Output the full listing below exactly as it reads, and skip anything that is a picture.

_SOURCE DATA_.
+-------+
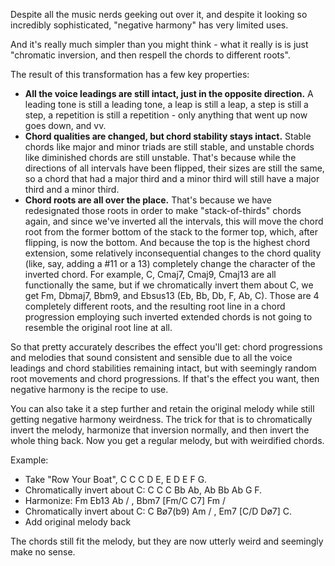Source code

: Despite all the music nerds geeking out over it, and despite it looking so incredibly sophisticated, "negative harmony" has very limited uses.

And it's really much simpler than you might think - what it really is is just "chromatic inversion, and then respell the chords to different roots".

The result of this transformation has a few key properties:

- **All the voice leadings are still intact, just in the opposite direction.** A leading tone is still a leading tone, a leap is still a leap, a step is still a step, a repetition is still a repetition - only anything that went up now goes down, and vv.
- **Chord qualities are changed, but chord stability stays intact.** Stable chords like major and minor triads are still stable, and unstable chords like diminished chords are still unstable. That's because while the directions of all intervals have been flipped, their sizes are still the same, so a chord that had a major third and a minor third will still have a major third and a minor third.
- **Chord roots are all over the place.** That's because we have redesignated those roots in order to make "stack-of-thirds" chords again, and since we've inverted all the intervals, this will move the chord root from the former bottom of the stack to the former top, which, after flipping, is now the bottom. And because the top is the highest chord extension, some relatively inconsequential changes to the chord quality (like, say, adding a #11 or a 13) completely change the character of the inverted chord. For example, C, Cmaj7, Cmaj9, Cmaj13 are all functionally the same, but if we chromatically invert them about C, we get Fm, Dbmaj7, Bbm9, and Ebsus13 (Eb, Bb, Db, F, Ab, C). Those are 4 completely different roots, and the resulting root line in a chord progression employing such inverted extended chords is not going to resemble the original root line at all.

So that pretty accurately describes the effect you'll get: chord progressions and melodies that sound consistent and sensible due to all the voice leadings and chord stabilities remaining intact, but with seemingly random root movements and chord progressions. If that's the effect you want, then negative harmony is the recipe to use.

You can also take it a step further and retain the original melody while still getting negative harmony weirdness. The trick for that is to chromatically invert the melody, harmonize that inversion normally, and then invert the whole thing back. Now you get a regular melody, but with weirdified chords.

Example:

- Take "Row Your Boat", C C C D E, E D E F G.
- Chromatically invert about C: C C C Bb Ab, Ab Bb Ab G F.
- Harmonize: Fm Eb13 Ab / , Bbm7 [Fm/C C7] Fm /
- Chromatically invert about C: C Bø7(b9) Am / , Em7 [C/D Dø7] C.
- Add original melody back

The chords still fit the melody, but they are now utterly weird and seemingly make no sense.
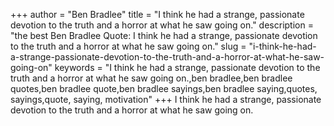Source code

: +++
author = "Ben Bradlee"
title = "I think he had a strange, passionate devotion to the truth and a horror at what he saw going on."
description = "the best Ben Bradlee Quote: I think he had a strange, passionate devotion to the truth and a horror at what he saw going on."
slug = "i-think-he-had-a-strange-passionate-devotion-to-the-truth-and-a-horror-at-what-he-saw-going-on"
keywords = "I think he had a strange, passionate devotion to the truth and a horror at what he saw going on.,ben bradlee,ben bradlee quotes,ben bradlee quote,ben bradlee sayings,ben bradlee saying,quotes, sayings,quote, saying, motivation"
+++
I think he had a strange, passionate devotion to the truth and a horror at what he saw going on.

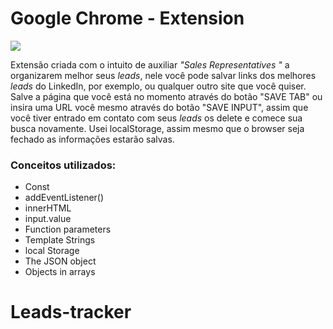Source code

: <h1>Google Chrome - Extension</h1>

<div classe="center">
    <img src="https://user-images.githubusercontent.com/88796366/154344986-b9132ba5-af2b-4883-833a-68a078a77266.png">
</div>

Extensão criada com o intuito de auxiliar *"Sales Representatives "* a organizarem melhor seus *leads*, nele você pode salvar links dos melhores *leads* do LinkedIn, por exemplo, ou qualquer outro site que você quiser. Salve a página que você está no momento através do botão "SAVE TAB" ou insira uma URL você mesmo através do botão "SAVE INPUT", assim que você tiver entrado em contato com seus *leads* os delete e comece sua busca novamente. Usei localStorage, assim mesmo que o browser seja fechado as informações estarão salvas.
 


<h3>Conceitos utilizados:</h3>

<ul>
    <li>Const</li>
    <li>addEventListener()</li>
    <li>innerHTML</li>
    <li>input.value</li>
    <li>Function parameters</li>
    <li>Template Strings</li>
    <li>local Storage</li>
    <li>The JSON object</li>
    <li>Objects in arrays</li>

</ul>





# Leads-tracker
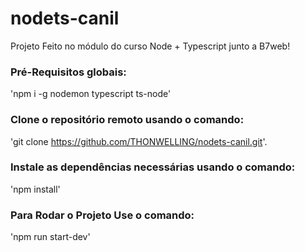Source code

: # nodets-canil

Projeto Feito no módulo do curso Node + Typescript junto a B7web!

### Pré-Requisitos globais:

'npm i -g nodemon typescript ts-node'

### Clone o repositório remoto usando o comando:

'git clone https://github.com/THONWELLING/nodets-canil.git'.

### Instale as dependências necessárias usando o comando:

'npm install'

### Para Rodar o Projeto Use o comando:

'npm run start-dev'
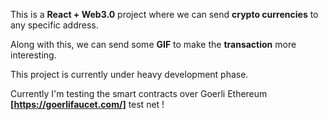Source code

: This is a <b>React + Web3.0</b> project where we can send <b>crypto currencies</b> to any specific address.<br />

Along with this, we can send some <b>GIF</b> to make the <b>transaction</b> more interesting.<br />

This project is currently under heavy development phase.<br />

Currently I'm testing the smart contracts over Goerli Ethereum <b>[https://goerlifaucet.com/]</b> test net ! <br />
+-------+
_RESPONSE TO THE EXERCISE_.
Source code

: Despite all the music nerds geeking out over it, and despite it looking so incredibly sophisticated, "negative harmony" has very limited uses.

And it's really much simpler than you might think - what it really is is just "chromatic inversion, and then respell the chords to different roots".

The result of this transformation has a few key properties:

- **All the voice leadings are still intact, just in the opposite direction.** A leading tone is still a leading tone, a leap is still a leap, a step is still a step, a repetition is still a repetition - only anything that went up now goes down, and vv.
- **Chord qualities are changed, but chord stability stays intact.** Stable chords like major and minor triads are still stable, and unstable chords like diminished chords are still unstable. That's because while the directions of all intervals have been flipped, their sizes are still the same, so a chord that had a major third and a minor third will still have a major third and a minor third.
- **Chord roots are all over the place.** That's because we have redesignated those roots in order to make "stack-of-thirds" chords again, and since we've inverted all the intervals, this will move the chord root from the former bottom of the stack to the former top, which, after flipping, is now the bottom. And because the top is the highest chord extension, some relatively inconsequential changes to the chord quality (like, say, adding a #11 or a 13) completely change the character of the inverted chord. For example, C, Cmaj7, Cmaj9, Cmaj13 are all functionally the same, but if we chromatically invert them about C, we get Fm, Dbmaj7, Bbm9, and Ebsus13 (Eb, Bb, Db, F, Ab, C). Those are 4 completely different roots, and the resulting root line in a chord progression employing such inverted extended chords is not going to resemble the original root line at all.

So that pretty accurately describes the effect you'll get: chord progressions and melodies that sound consistent and sensible due to all the voice leadings and chord stabilities remaining intact, but with seemingly random root movements and chord progressions. If that's the effect you want, then negative harmony is the recipe to use.

You can also take it a step further and retain the original melody while still getting negative harmony weirdness. The trick for that is to chromatically invert the melody, harmonize that inversion normally, and then invert the whole thing back. Now you get a regular melody, but with weirdified chords.

Example:

- Take "Row Your Boat", C C C D E, E D E F G.
- Chromatically invert about C: C C C Bb Ab, Ab Bb Ab G F.
- Harmonize: Fm Eb13 Ab / , Bbm7 [Fm/C C7] Fm /
- Chromatically invert about C: C Bø7(b9) Am / , Em7 [C/D Dø7] C.
- Add original melody back

The chords still fit the melody, but they are now utterly weird and seemingly make no sense.
Source code

: +++
author = "Ben Bradlee"
title = "I think he had a strange, passionate devotion to the truth and a horror at what he saw going on."
description = "the best Ben Bradlee Quote: I think he had a strange, passionate devotion to the truth and a horror at what he saw going on."
slug = "i-think-he-had-a-strange-passionate-devotion-to-the-truth-and-a-horror-at-what-he-saw-going-on"
keywords = "I think he had a strange, passionate devotion to the truth and a horror at what he saw going on.,ben bradlee,ben bradlee quotes,ben bradlee quote,ben bradlee sayings,ben bradlee saying,quotes, sayings,quote, saying, motivation"
+++
I think he had a strange, passionate devotion to the truth and a horror at what he saw going on.

Source code

: <h1>Google Chrome - Extension</h1>

<div classe="center">
    <img src="https://user-images.githubusercontent.com/88796366/154344986-b9132ba5-af2b-4883-833a-68a078a77266.png">
</div>

Extensão criada com o intuito de auxiliar *"Sales Representatives "* a organizarem melhor seus *leads*, nele você pode salvar links dos melhores *leads* do LinkedIn, por exemplo, ou qualquer outro site que você quiser. Salve a página que você está no momento através do botão "SAVE TAB" ou insira uma URL você mesmo através do botão "SAVE INPUT", assim que você tiver entrado em contato com seus *leads* os delete e comece sua busca novamente. Usei localStorage, assim mesmo que o browser seja fechado as informações estarão salvas.
 


<h3>Conceitos utilizados:</h3>

<ul>
    <li>Const</li>
    <li>addEventListener()</li>
    <li>innerHTML</li>
    <li>input.value</li>
    <li>Function parameters</li>
    <li>Template Strings</li>
    <li>local Storage</li>
    <li>The JSON object</li>
    <li>Objects in arrays</li>

</ul>





# Leads-tracker
Source code

: # nodets-canil

Projeto Feito no módulo do curso Node + Typescript junto a B7web!

### Pré-Requisitos globais:

'npm i -g nodemon typescript ts-node'

### Clone o repositório remoto usando o comando:

'git clone https://github.com/THONWELLING/nodets-canil.git'.

### Instale as dependências necessárias usando o comando:

'npm install'

### Para Rodar o Projeto Use o comando:

'npm run start-dev'
Source code

: This is a <b>React + Web3.0</b> project where we can send <b>crypto currencies</b> to any specific address.<br />

Along with this, we can send some <b>GIF</b> to make the <b>transaction</b> more interesting.<br />

This project is currently under heavy development phase.<br />

Currently I'm testing the smart contracts over Goerli Ethereum <b>[https://goerlifaucet.com/]</b> test net ! <br />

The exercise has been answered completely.